Records from a data source:
· · ·
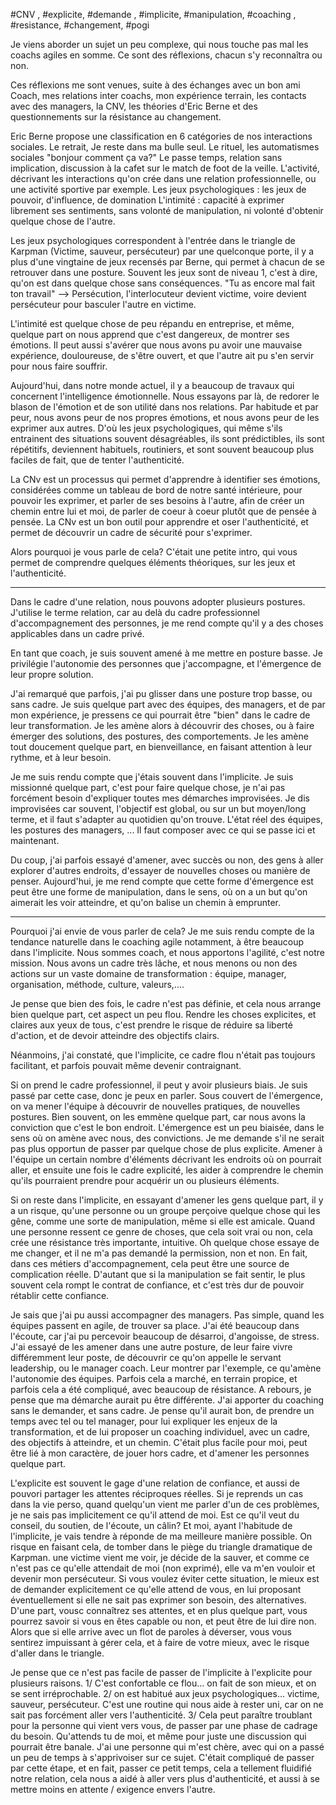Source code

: #CNV , #explicite, #demande , #implicite, #manipulation, #coaching , #resistance, #changement, #pogi 

Je viens aborder un sujet un peu complexe, qui nous touche pas mal les coachs agiles en somme. Ce sont des réflexions, chacun s'y reconnaîtra ou non.

Ces réflexions me sont venues, suite à des échanges avec un bon ami Coach, mes relations inter coachs, mon expérience terrain, les contacts avec des managers, la CNV, les théories d'Eric Berne et des questionnements sur la résistance au changement.

Eric Berne propose une classification en 6 catégories de nos interactions sociales.
Le retrait, Je reste dans ma bulle seul. 
Le rituel, les automatismes sociales "bonjour comment ça va?"
Le passe temps, relation sans implication, discussion à la cafet sur le match de foot de la veille.
L'activité, décrivant les interactions qu'on crée dans une relation professionnelle, ou une activité sportive par exemple.
Les jeux psychologiques : les jeux de pouvoir, d'influence, de domination
L'intimité : capacité à exprimer librement ses sentiments, sans volonté de manipulation, ni volonté d'obtenir quelque chose de l'autre.

Les jeux psychologiques correspondent à l'entrée dans le triangle de Karpman (Victime, sauveur, persécuteur) par une quelconque porte, il y a plus d'une vingtaine de jeux recensés par Berne, qui permet à chacun de se retrouver dans une posture. Souvent les jeux sont de niveau 1, c'est à dire, qu'on est dans quelque chose sans conséquences. "Tu as encore mal fait ton travail" --> Persécution, l'interlocuteur devient victime, voire devient persécuteur pour basculer l'autre en victime.

L'intimité est quelque chose de peu répandu en entreprise, et même, quelque part on nous apprend que c'est dangereux, de montrer ses émotions. Il peut aussi s'avérer que nous avons pu avoir une mauvaise expérience, douloureuse, de s'être ouvert, et que l'autre ait pu s'en servir pour nous faire souffrir.

Aujourd'hui, dans notre monde actuel, il y a beaucoup de travaux qui concernent l'intelligence émotionnelle. Nous essayons par là, de redorer le blason de l'émotion et de son utilité dans nos relations.
Par habitude et par peur, nous avons peur de nos propres émotions, et nous avons peur de les exprimer aux autres.
D'où les jeux psychologiques, qui même s'ils entrainent des situations souvent désagréables, ils sont prédictibles, ils sont répétitifs, deviennent habituels, routiniers, et sont souvent beaucoup plus faciles de fait, que de tenter l'authenticité.

La CNv est un processus qui permet d'apprendre à identifier ses émotions, considérées comme un tableau de bord de notre santé intérieure, pour pouvoir les exprimer, et parler de ses besoins à l'autre, afin de créer un chemin entre lui et moi, de parler de coeur à coeur plutôt que de pensée à pensée. La CNv est un bon outil pour apprendre et oser l'authenticité, et permet de découvrir un cadre de sécurité pour s'exprimer.

Alors pourquoi je vous parle de cela? C'était une petite intro, qui vous permet de comprendre quelques éléments théoriques, sur les jeux et l'authenticité.

----

Dans le cadre d'une relation, nous pouvons adopter plusieurs postures. J'utilise le terme relation, car au delà du cadre professionnel d'accompagnement des personnes, je me rend compte qu'il y a des choses applicables dans un cadre privé.

En tant que coach, je suis souvent amené à me mettre en posture basse. Je privilégie l'autonomie des personnes que j'accompagne, et l'émergence de leur propre solution.

J'ai remarqué que parfois, j'ai pu glisser dans une posture trop basse, ou sans cadre. 
Je suis quelque part avec des équipes, des managers, et de par mon expérience, je pressens ce qui pourrait être "bien" dans le cadre de leur transformation. Je les amène alors à découvrir des choses, ou à faire émerger des solutions, des postures, des comportements.
Je les amène tout doucement quelque part, en bienveillance, en faisant attention à leur rythme, et à leur besoin.

Je me suis rendu compte que j'étais souvent dans l'implicite. Je suis missionné quelque part, c'est pour faire quelque chose, je n'ai pas forcément besoin d'expliquer toutes mes démarches improvisées. Je dis improvisées car souvent, l'objectif est global, ou sur un but moyen/long terme, et il faut s'adapter au quotidien qu'on trouve.
L'état réel des équipes, les postures des managers, ... Il faut composer avec ce qui se passe ici et maintenant.

Du coup, j'ai parfois essayé d'amener, avec succès ou non, des gens à aller explorer d'autres endroits, d'essayer de nouvelles choses ou manière de penser.
Aujourd'hui, je me rend compte que cette forme d'émergence est peut être une forme de manipulation, dans le sens, où on a un but qu'on aimerait les voir atteindre, et qu'on balise un chemin à emprunter.

----

Pourquoi j'ai envie de vous parler de cela? 
Je me suis rendu compte de la tendance naturelle dans le coaching agile notamment, à être beaucoup dans l'implicite. Nous sommes coach, et nous apportons l'agilité, c'est notre mission. Nous avons un cadre très lâche, et nous menons ou non des actions sur un vaste domaine de transformation : équipe, manager, organisation, méthode, culture, valeurs,....

Je pense que bien des fois, le cadre n'est pas définie, et cela nous arrange bien quelque part, cet aspect un peu flou. Rendre les choses explicites, et claires aux yeux de tous, c'est prendre le risque de réduire sa liberté d'action, et de devoir atteindre des objectifs clairs.

Néanmoins, j'ai constaté, que l'implicite, ce cadre flou n'était pas toujours facilitant, et parfois pouvait même devenir contraignant.

Si on prend le cadre professionnel, il peut y avoir plusieurs biais. Je suis passé par cette case, donc je peux en parler. Sous couvert de l'émergence, on va mener l'équipe à découvrir de nouvelles pratiques, de nouvelles postures. Bien souvent, on les emmène quelque part, car nous avons la conviction que c'est le bon endroit. L'émergence est un peu biaisée, dans le sens où on amène avec nous, des convictions.
Je me demande s'il ne serait pas plus opportun de passer par quelque chose de plus explicite. Amener à l'équipe un certain nombre d'éléments décrivant les endroits où on pourrait aller, et ensuite une fois le cadre explicité, les aider à comprendre le chemin qu'ils pourraient prendre pour acquérir un ou plusieurs éléments.

Si on reste dans l'implicite, en essayant d'amener les gens quelque part, il y a un risque, qu'une personne ou un groupe perçoive quelque chose qui les gêne, comme une sorte de manipulation, même si elle est amicale.
Quand une personne ressent ce genre de choses, que cela soit vrai ou non, cela crée une résistance très importante, intuitive. Oh quelque chose essaye de me changer, et il ne m'a pas demandé la permission, non et non.
En fait, dans ces métiers d'accompagnement, cela peut être une source de complication réelle. D'autant que si la manipulation se fait sentir, le plus souvent cela rompt le contrat de confiance, et c'est très dur de pouvoir rétablir cette confiance.

Je sais que j'ai pu aussi accompagner des managers. Pas simple, quand les équipes passent en agile, de trouver sa place. J'ai été beaucoup dans l'écoute, car j'ai pu percevoir beaucoup de désarroi, d'angoisse, de stress. J'ai essayé de les amener dans une autre posture, de leur faire vivre différemment leur poste, de découvrir ce qu'on appelle le servant leadership, ou le manager coach. Leur montrer par l'exemple, ce qu'amène l'autonomie des équipes.
Parfois cela a marché, en terrain propice, et parfois cela a été compliqué, avec beaucoup de résistance.
A rebours, je pense que ma démarche aurait pu être différente. J'ai apporter du coaching sans le demander, et sans cadre. Je pense qu'il aurait bon, de prendre un temps avec tel ou tel manager, pour lui expliquer les enjeux de la transformation, et de lui proposer un coaching individuel, avec un cadre, des objectifs à atteindre, et un chemin. C'était plus facile pour moi, peut être lié à mon caractère, de jouer hors cadre, et d'amener les personnes quelque part.

L'explicite est souvent le gage d'une relation de confiance, et aussi de pouvori partager les attentes réciproques réelles.
Si je reprends un cas dans la vie perso, quand quelqu'un vient me parler d'un de ces problèmes, je ne sais pas implicitement ce qu'il attend de moi. Est ce qu'il veut du conseil, du soutien, de l'écoute, un câlin? Et moi, ayant l'habitude de l'implicite, je vais tendre à réponde de ma meilleure manière possible.
On risque en faisant cela, de tomber dans le piège du triangle dramatique de Karpman. une victime vient me voir, je décide de la sauver, et comme ce n'est pas ce qu'elle attendait de moi (non exprimé), elle va m'en vouloir et devenir mon persécuteur.
Si vous voulez éviter cette situation, le mieux est de demander explicitement ce qu'elle attend de vous, en lui proposant éventuellement si elle ne sait pas exprimer son besoin, des alternatives.
D'une part, vousc connaîtrez ses attentes, et en plus quelque part, vous pourrez savoir si vous en êtes capable ou non, et peut être de lui dire non.
Alors que si elle arrive avec un flot de paroles à déverser, vous vous sentirez impuissant à gérer cela, et à faire de votre mieux, avec le risque d'aller dans le triangle.

Je pense que ce n'est pas facile de passer de l'implicite à l'explicite pour plusieurs raisons. 1/ C'est confortable ce flou... on fait de son mieux, et on se sent irréprochable.
2/ on est habitué aux jeux psychologiques... victime, sauveur, persécuteur. C'est une routine qui nous aide à rester uni, car on ne sait pas forcément aller vers l'authenticité.
3/ Cela peut paraître troublant pour la personne qui vient vers vous, de passer par une phase de cadrage du besoin. Qu'attends tu de moi, et même pour juste une discussion qui pourrait être banale.
J'ai une personne qui m'est chère, avec qui on a passé un peu de temps à s'apprivoiser sur ce sujet. C'était compliqué de passer par cette étape, et en fait, passer ce petit temps, cela a tellement fluidifié notre relation, cela nous a aidé à aller vers plus d'authenticité, et aussi à se mettre moins en attente / exigence envers l'autre.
· · ·
What are the lines above, starting at the one with "D'une part, vousc" and ending at the one with "3/ Cela peut"? Give them again exactly, and only them.

Task solution:
D'une part, vousc connaîtrez ses attentes, et en plus quelque part, vous pourrez savoir si vous en êtes capable ou non, et peut être de lui dire non.
Alors que si elle arrive avec un flot de paroles à déverser, vous vous sentirez impuissant à gérer cela, et à faire de votre mieux, avec le risque d'aller dans le triangle.

Je pense que ce n'est pas facile de passer de l'implicite à l'explicite pour plusieurs raisons. 1/ C'est confortable ce flou... on fait de son mieux, et on se sent irréprochable.
2/ on est habitué aux jeux psychologiques... victime, sauveur, persécuteur. C'est une routine qui nous aide à rester uni, car on ne sait pas forcément aller vers l'authenticité.
3/ Cela peut paraître troublant pour la personne qui vient vers vous, de passer par une phase de cadrage du besoin. Qu'attends tu de moi, et même pour juste une discussion qui pourrait être banale.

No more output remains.